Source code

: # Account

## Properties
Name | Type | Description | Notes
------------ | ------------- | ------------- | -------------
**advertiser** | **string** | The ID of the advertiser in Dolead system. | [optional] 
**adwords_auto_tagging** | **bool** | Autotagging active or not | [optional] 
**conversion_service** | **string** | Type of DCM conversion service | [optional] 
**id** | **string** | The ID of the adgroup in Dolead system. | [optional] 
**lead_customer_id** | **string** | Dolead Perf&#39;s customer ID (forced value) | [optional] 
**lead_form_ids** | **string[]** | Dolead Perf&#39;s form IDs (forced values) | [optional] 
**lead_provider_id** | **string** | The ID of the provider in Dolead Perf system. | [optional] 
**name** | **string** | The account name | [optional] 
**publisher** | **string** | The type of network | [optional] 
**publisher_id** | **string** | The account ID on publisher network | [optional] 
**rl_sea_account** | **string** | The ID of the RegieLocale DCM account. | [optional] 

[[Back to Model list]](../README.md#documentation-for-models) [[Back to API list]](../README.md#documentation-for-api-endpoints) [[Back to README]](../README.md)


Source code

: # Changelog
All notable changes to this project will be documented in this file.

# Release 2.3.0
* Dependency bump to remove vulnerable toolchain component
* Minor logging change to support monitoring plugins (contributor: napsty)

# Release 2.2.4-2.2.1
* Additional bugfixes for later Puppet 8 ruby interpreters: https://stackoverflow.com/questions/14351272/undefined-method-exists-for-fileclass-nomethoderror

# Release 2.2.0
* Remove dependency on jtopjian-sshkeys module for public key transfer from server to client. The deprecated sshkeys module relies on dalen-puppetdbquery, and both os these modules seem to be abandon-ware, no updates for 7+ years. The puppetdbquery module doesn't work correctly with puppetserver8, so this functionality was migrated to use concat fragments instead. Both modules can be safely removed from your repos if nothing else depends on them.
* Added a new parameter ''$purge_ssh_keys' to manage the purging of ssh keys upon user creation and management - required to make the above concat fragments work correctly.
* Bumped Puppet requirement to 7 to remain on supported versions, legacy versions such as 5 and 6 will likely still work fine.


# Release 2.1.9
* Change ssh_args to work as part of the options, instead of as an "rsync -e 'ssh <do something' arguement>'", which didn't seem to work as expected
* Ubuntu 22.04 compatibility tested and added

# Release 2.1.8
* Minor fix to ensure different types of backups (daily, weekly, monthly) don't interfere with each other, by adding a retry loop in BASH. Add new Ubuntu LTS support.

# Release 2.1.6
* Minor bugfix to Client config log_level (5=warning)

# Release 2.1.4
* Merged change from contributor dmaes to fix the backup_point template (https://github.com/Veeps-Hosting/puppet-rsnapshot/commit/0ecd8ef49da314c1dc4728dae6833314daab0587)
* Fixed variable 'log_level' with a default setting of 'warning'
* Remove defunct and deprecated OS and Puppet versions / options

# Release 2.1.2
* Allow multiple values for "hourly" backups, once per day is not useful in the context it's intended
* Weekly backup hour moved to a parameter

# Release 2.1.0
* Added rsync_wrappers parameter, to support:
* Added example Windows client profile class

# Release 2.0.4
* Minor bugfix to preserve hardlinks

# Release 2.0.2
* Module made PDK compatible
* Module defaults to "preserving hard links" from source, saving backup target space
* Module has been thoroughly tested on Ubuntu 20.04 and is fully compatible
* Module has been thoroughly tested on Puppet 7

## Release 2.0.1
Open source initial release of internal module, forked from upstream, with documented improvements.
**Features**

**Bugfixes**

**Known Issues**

○ ○ ○

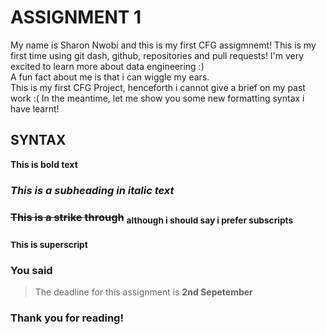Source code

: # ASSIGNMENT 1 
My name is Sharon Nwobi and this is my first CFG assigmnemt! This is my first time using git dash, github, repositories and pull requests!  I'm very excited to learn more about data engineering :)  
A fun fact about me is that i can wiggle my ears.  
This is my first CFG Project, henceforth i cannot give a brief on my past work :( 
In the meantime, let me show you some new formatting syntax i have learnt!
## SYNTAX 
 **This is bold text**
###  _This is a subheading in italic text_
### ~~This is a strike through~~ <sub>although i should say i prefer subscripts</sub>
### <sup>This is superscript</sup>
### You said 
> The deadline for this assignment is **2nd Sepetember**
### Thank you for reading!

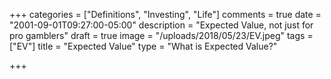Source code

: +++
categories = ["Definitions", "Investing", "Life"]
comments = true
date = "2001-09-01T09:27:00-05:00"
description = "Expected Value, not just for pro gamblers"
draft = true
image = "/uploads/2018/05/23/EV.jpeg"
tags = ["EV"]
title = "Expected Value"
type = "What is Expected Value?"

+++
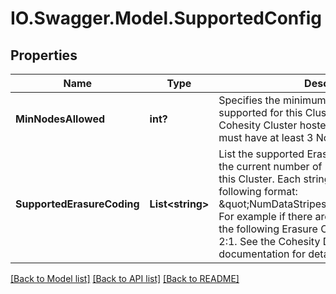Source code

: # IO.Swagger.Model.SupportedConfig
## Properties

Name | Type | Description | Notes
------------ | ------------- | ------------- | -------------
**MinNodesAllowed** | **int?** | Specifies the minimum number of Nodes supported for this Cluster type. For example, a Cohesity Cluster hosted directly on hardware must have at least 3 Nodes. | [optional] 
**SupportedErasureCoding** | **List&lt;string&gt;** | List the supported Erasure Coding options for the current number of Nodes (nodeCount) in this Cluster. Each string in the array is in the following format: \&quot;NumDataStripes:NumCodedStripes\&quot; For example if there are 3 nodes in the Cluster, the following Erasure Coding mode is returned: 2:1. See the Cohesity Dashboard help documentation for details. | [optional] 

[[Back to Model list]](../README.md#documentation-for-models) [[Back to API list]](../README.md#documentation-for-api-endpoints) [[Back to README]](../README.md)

○ ○ ○

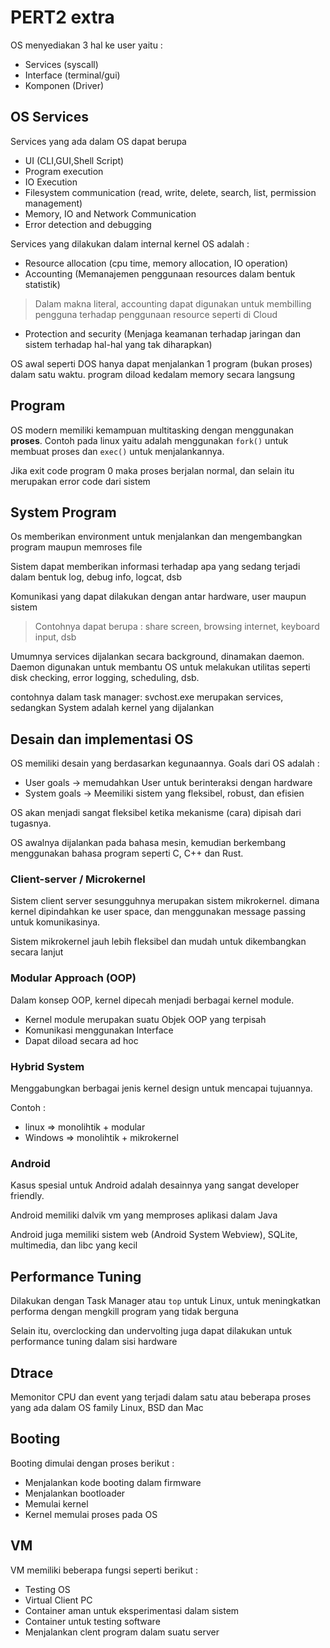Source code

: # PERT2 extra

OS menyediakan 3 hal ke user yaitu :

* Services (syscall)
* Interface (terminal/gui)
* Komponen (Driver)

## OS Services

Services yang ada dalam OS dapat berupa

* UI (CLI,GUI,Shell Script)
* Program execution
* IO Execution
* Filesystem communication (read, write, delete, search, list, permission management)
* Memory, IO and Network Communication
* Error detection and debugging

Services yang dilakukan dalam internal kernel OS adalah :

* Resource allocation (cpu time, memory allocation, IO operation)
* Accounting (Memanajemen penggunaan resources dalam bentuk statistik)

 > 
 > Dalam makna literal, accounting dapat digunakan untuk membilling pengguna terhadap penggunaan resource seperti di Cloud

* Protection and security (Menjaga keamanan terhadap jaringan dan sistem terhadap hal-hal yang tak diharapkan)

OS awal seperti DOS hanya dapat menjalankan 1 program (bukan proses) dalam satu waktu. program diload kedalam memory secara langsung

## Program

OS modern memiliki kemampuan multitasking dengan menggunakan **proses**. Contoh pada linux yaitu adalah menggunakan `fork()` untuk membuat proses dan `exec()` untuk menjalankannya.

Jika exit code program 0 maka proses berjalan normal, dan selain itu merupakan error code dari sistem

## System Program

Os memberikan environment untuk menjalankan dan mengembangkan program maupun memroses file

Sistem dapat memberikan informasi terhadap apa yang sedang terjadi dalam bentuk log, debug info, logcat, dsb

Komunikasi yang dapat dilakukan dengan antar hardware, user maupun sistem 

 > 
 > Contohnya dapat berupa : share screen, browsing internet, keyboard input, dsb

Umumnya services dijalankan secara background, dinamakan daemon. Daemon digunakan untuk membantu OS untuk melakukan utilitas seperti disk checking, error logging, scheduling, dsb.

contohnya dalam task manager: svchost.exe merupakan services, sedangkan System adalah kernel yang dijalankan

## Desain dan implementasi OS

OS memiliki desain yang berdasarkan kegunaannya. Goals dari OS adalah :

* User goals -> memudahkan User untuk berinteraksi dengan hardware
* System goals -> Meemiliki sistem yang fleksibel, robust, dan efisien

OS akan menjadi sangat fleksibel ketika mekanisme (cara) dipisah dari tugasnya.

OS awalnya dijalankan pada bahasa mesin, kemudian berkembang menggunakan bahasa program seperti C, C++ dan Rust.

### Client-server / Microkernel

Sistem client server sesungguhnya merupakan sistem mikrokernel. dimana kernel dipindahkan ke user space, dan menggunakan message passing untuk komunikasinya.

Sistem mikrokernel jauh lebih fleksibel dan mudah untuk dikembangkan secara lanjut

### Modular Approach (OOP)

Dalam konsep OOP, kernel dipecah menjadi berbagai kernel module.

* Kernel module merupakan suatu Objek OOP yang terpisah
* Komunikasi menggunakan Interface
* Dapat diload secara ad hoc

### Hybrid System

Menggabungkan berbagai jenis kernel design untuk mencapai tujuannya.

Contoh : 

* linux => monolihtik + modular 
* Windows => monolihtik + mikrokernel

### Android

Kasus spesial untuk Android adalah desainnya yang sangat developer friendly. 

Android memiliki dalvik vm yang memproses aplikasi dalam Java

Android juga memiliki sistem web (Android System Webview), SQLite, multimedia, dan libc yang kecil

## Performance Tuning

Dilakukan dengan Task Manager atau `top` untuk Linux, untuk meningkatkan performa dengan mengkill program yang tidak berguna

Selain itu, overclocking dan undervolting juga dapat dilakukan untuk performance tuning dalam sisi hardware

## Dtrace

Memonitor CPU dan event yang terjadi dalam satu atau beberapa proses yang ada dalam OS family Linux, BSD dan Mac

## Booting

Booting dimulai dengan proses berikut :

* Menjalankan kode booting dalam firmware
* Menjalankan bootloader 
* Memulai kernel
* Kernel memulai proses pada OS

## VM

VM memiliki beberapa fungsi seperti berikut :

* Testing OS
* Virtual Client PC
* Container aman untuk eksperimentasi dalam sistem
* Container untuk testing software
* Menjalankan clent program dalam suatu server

○ ○ ○

EXERCISE DETAILS: Search the entries for the word "parameter", then copy every line in which it is found.

RESPONSE AREA:
* Added a new parameter ''$purge_ssh_keys' to manage the purging of ssh keys upon user creation and management - required to make the above concat fragments work correctly.
* Weekly backup hour moved to a parameter
* Added rsync_wrappers parameter, to support:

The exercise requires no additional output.